Cybersecurity CVE Trends
Feedly for Cybersecurity includes a special security skill which allows Leo to understand which software vulnerabilities are trending. The logic here is that vulnerabilities that are trending have a higher level of awareness and are more likely to be exploited (and should be patched more quickly).
We offer this trending metadata as a CSV file which includes metadata related to all the CVEs published in the last 18 months. This document describes the fields includes in the CSV file for each CVE.

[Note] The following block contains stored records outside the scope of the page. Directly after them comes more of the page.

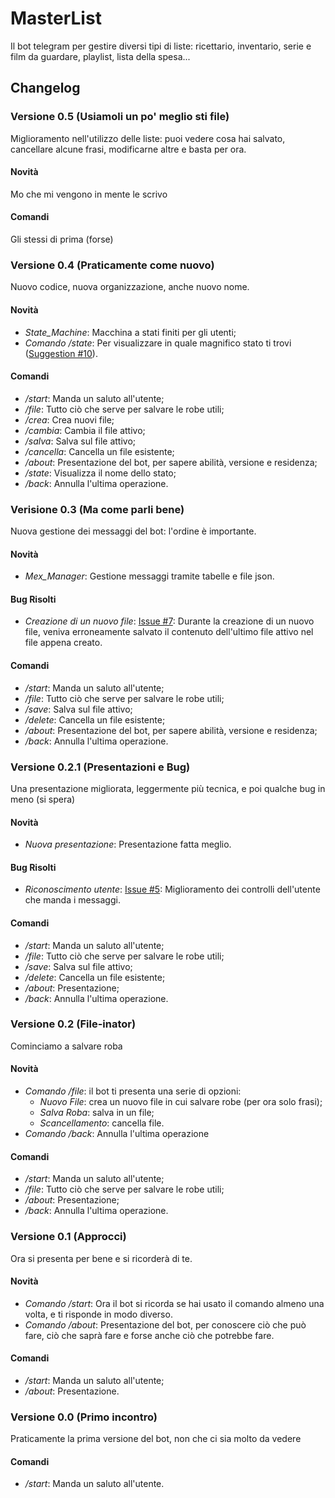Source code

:# MasterList
Il bot telegram per gestire diversi tipi di liste: ricettario, inventario, serie e film da guardare, playlist, lista della spesa...

## Changelog
### Versione 0.5 (Usiamoli un po' meglio sti file)
Miglioramento nell'utilizzo delle liste: puoi vedere cosa hai salvato, cancellare alcune frasi, modificarne altre e basta per ora.
#### Novità
Mo che mi vengono in mente le scrivo
#### Comandi
Gli stessi di prima (forse)

### Versione 0.4 (Praticamente come nuovo)
Nuovo codice, nuova organizzazione, anche nuovo nome.
#### Novità
- _State\_Machine_: Macchina a stati finiti per gli utenti;
- _Comando /state_: Per visualizzare in quale magnifico stato ti trovi ([Suggestion #10](https://github.com/Ciovino/Filmettini/issues/10)).
#### Comandi
- */start*: Manda un saluto all'utente;
- */file*: Tutto ciò che serve per salvare le robe utili;
- */crea*: Crea nuovi file;
- */cambia*: Cambia il file attivo;
- */salva*: Salva sul file attivo;
- */cancella*: Cancella un file esistente;
- */about*: Presentazione del bot, per sapere abilità, versione e residenza;
- */state*: Visualizza il nome dello stato;
- */back*: Annulla l'ultima operazione.

### Verisione 0.3 (Ma come parli bene)
Nuova gestione dei messaggi del bot: l'ordine è importante.
#### Novità
- _Mex\_Manager_: Gestione messaggi tramite tabelle e file json.
#### Bug Risolti
- _Creazione di un nuovo file_: [Issue #7](https://github.com/Ciovino/Filmettini/issues/7): Durante la creazione di un nuovo file, veniva erroneamente salvato il contenuto dell'ultimo file attivo nel file appena creato.
#### Comandi
- */start*: Manda un saluto all'utente;
- */file*: Tutto ciò che serve per salvare le robe utili;
- */save*: Salva sul file attivo;
- */delete*: Cancella un file esistente;
- */about*: Presentazione del bot, per sapere abilità, versione e residenza;
- */back*: Annulla l'ultima operazione.

### Versione 0.2.1 (Presentazioni e Bug)
Una presentazione migliorata, leggermente più tecnica, e poi qualche bug in meno (si spera)
#### Novità
- _Nuova presentazione_: Presentazione fatta meglio.
#### Bug Risolti
- _Riconoscimento utente_: [Issue #5](https://github.com/Ciovino/Filmettini/issues/5): Miglioramento dei controlli dell'utente che manda i messaggi.
#### Comandi
- */start*: Manda un saluto all'utente;
- */file*: Tutto ciò che serve per salvare le robe utili;
- */save*: Salva sul file attivo;
- */delete*: Cancella un file esistente;
- */about*: Presentazione;
- */back*: Annulla l'ultima operazione.

### Versione 0.2 (File-inator)
Cominciamo a salvare roba
#### Novità
- _Comando /file_: il bot ti presenta una serie di opzioni:
	- _Nuovo File_: crea un nuovo file in cui salvare robe (per ora solo frasi);
	- _Salva Roba_: salva in un file;
	- _Scancellamento_: cancella file.
- _Comando /back_: Annulla l'ultima operazione
#### Comandi
- */start*: Manda un saluto all'utente;
- */file*: Tutto ciò che serve per salvare le robe utili;
- */about*: Presentazione;
- */back*: Annulla l'ultima operazione.

### Versione 0.1 (Approcci)
Ora si presenta per bene e si ricorderà di te.
#### Novità
- _Comando /start_: Ora il bot si ricorda se hai usato il comando almeno una volta, e ti risponde in modo diverso.
- _Comando /about_: Presentazione del bot, per conoscere ciò che può fare, ciò che saprà fare e forse anche ciò che potrebbe fare.
#### Comandi
- */start*: Manda un saluto all'utente;
- */about*: Presentazione. 

### Versione 0.0 (Primo incontro)
Praticamente la prima versione del bot, non che ci sia molto da vedere
#### Comandi
- */start*: Manda un saluto all'utente.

- date: The Unix timestamps of the first article we crawled in Feedly that mentioned the CVE
- n_articles: The number of articles mentioning the CVE. The articles are weighted by the factor 1/sqrt(number of CVEs mentioned in the article)
- baseline_value: We take the mean+3std of the n_articles values (at the same number of hour as the CVE we are considering) for the CVEs of the main vendor (see below for how we choose the main vendor)
- baseline_confidence: This boolean is at True if we estimate that the baseline has enough data (in terms of number of CVEs it takes to be calculated) to be accurate
- last_update: The Unix timestamp of the last update on that row (if the CVE is less than 1 week old, then it should increase every hour).
The file is updated every hour, around HH:55 (the operation takes about 3 minutes), and, for every CVE from which the first article was published less than a week ago:
The columns n_articles is updated with the new articles mentioning the CVE.
We change the hour of the baseline_value (and we check if the vendors' list of the CVE has been updated).
The baseline_confidence is updated for the vendors that qualify.
The last_update timestamp is set to the current time.
- In which bucket the number of CVEs of the vendor is (bucket limits are: 0, 10, 20, 50, 100, 200, 500, 1000 CVEs). (eg, a vendor with 361 CVEs will be in the 5th bucket, and a vendor with only 12 CVEs will be in the 2nd)
- The baseline value at H168